I can't speak for UNIX and its other relations, but it's well established
on Linux that the absence of a listed errno from the POSIX manpage or our
own manpage is no guarantee that that errno will not be returned by the
system call in question.  Those lists are really helpful for documenting
a variety of special meanings, but don't expect them to cover everything.

(Though I see that I was relieved to find EINTR given in the manpage.)

And as Matthew already said, ENOMEM is one that can very easily come back
from many system calls.  Though I disagree that it's wrong here: ENOSPC
is the errno you get when your fallocate() reaches the block limit (if
any) of the filesystem, ENOMEM is one you may hit earlier if it's unable
to complete the fallocate() successfully with the memory currently
available.

Fallocate is not the only place where tmpfs has to make that distinction:
ENOSPC for the filesystem constraint, ENOMEM for running out of memory
(itself ambiguous: physical memory available? swap included? memcg limit?
memory overcommit limitation?).

> > 
> > Doing the same allocation in multiple calls -- be it via non-overlapping
> > calls or even with same offset but increasing len -- works as expected.

Its indeterminacy is the worst thing about it, I think.
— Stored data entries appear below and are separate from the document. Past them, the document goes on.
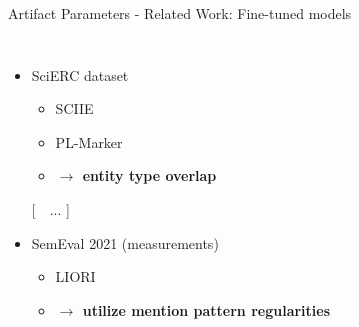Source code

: \documentclass[en,16:9,smallfoot]{sdqbeamer}
\begin{document}
   \begin{frame}{Artifact Parameters - Related Work: Fine-tuned models}
   \begin{columns}
           \begin{itemize}
               \item SciERC dataset %
                   \begin{itemize}
                       \item SCIIE~\cite{luan2018scierc}
                       \item PL-Marker~\cite{Ye2022}
                       \item \textbf{$\rightarrow$ entity type overlap}
                   \end{itemize}
               \item [[~~...]]
               \item SemEval 2021 (measurements)
                   \begin{itemize}
                       \item LIORI~\cite{Davletov2021}
                       \item \textbf{$\rightarrow$ utilize mention pattern regularities}
                   \end{itemize}
           \end{itemize}

\end{columns}
\end{frame}
\end{document}
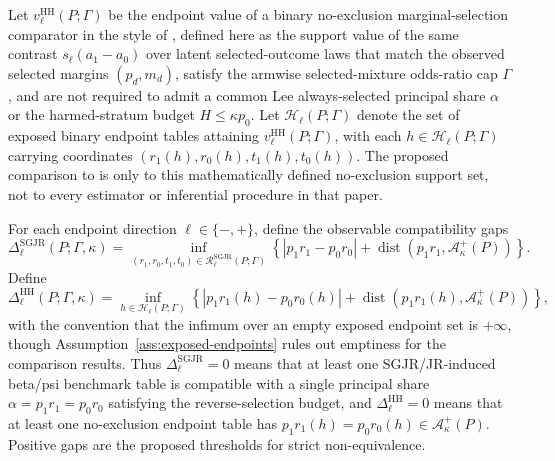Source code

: \documentclass[11pt]{article}
\theoremstyle{definition}
\theoremstyle{plain}
\theoremstyle{remark}
\begin{document}
Let \(v_\ell^{\mathrm{HH}}(P;\Gamma)\) be the endpoint value of a binary no-exclusion marginal-selection comparator in the style of \citet{HonoreHu2020Selection}, defined here as the support value of the same contrast \(s_\ell(a_1-a_0)\) over latent selected-outcome laws that match the observed selected margins \((p_d,m_d)\), satisfy the armwise selected-mixture odds-ratio cap \(\Gamma\), and are not required to admit a common Lee always-selected principal share \(\alpha\) or the harmed-stratum budget \(H\le \kappa p_0\).  Let \(\mathcal H_\ell(P;\Gamma)\) denote the set of exposed binary endpoint tables attaining \(v_\ell^{\mathrm{HH}}(P;\Gamma)\), with each \(h\in\mathcal H_\ell(P;\Gamma)\) carrying coordinates \((r_1(h),r_0(h),t_1(h),t_0(h))\).  The proposed comparison to \citet{HonoreHu2020Selection} is only to this mathematically defined no-exclusion support set, not to every estimator or inferential procedure in that paper.

For each endpoint direction \(\ell\in\{-,+\}\), define the observable compatibility gaps
\[
  \Delta_\ell^{\mathrm{SGJR}}(P;\Gamma,\kappa)=
  \inf_{(r_1,r_0,t_1,t_0)\in\mathcal R_\ell^{\mathrm{SGJR}}(P;\Gamma)}
  \left\{|p_1r_1-p_0r_0|+
  \operatorname{dist}\!\left(p_1r_1,\mathcal A_\kappa^+(P)\right)\right\}.
\]
Define
\[
  \Delta_\ell^{\mathrm{HH}}(P;\Gamma,\kappa)=
  \inf_{h\in\mathcal H_\ell(P;\Gamma)}
  \left\{|p_1r_1(h)-p_0r_0(h)|+
  \operatorname{dist}\!\left(p_1r_1(h),\mathcal A_\kappa^+(P)\right)\right\},
\]
with the convention that the infimum over an empty exposed endpoint set is \(+\infty\), though Assumption~\ref{ass:exposed-endpoints} rules out emptiness for the comparison results.  Thus \(\Delta_\ell^{\mathrm{SGJR}}=0\) means that at least one SGJR/JR-induced beta/psi benchmark table is compatible with a single principal share \(\alpha=p_1r_1=p_0r_0\) satisfying the reverse-selection budget, and \(\Delta_\ell^{\mathrm{HH}}=0\) means that at least one no-exclusion endpoint table has \(p_1r_1(h)=p_0r_0(h)\in\mathcal A_\kappa^+(P)\).  Positive gaps are the proposed thresholds for strict non-equivalence.
\end{document}

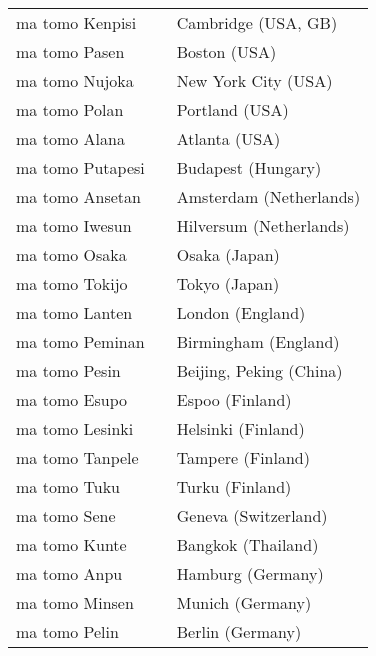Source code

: \begin{supertabular}{p{4,5cm}|ll}
ma tomo Kenpisi && Cambridge (USA, GB) \\
ma tomo Pasen && Boston (USA) \\
ma tomo Nujoka && New York City (USA) \\
ma tomo Polan && Portland (USA) \\
ma tomo Alana && Atlanta (USA) \\
ma tomo Putapesi && Budapest (Hungary) \\
ma tomo Ansetan && Amsterdam (Netherlands) \\
ma tomo Iwesun && Hilversum (Netherlands) \\ 
ma tomo Osaka && Osaka (Japan) \\ 
ma tomo Tokijo && Tokyo (Japan) \\ 
ma tomo Lanten && London (England) \\ 
ma tomo Peminan && Birmingham (England) \\ 
ma tomo Pesin && Beijing, Peking (China) \\
ma tomo Esupo && Espoo (Finland) \\
ma tomo Lesinki && Helsinki (Finland) \\
ma tomo Tanpele && Tampere (Finland) \\
ma tomo Tuku && Turku (Finland) \\
ma tomo Sene && Geneva (Switzerland) \\
ma tomo Kunte && Bangkok (Thailand) \\
ma tomo Anpu && Hamburg (Germany) \\
ma tomo Minsen && Munich (Germany) \\
ma tomo Pelin && Berlin (Germany) \\
\end{supertabular} \\
%
%
%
I suppose that
procedure will often work, because of each attempt pushing more out to
swap.  But I certainly agree that it's all an unsatisfactory compromise.

As I remark in one of those commit messages, I very much wish that
fallocate(2) had been defined to return a positive count on success,
to allow for partial success like write(2); but too late to change by
the time I came along.

> 
> I don't quite understand your logic there -- it seems to be done on purpose?
> 
> #   tmpfs: quit when fallocate fills memory
> #   
> #   As it stands, a large fallocate() on tmpfs is liable to fill memory with
> #   pages, freed on failure except when they run into swap, at which point
> #   they become fixed into the file despite the failure.  That feels quite
> #   wrong, to be consuming resources precisely when they're in short supply.
> 
> The page cache is just a cache, and thus running out of DRAM is in no way a
> failure (as long as there's enough underlying storage).  Like any other
> filesystem, once DRAM is full, tmpfs is supposed to start writeout.  A smart
> filesystem can mark zero pages as SWAP_MAP_FALLOC to avoid physically
> writing them out but doing so the naive hard way is at least correct.

I suggest below that we have different perceptions of tmpfs:
I see it as a RAM-based filesystem, with swap overflow; you see it
as a swap-based filesystem, caching in RAM.  I think that if it were
the latter, we'd have spent a lot more time designing its swap layout.

>     
> #   Go the other way instead: shmem_fallocate() indicate the range it has
> #   fallocated to shmem_writepage(), keeping count of pages it's allocating;
> #   shmem_writepage() reactivate instead of swapping out pages fallocated by
> #   this syscall (but happily swap out those from earlier occasions), keeping
> #   count; shmem_fallocate() compare counts and give up once the reactivated
> #   pages have started to coming back to writepage (approximately: some zones
> #   would in fact recycle faster than others).
> 
> It's a weird inconsistency: why should space allocated in a previous call
> act any different from that we allocate right now?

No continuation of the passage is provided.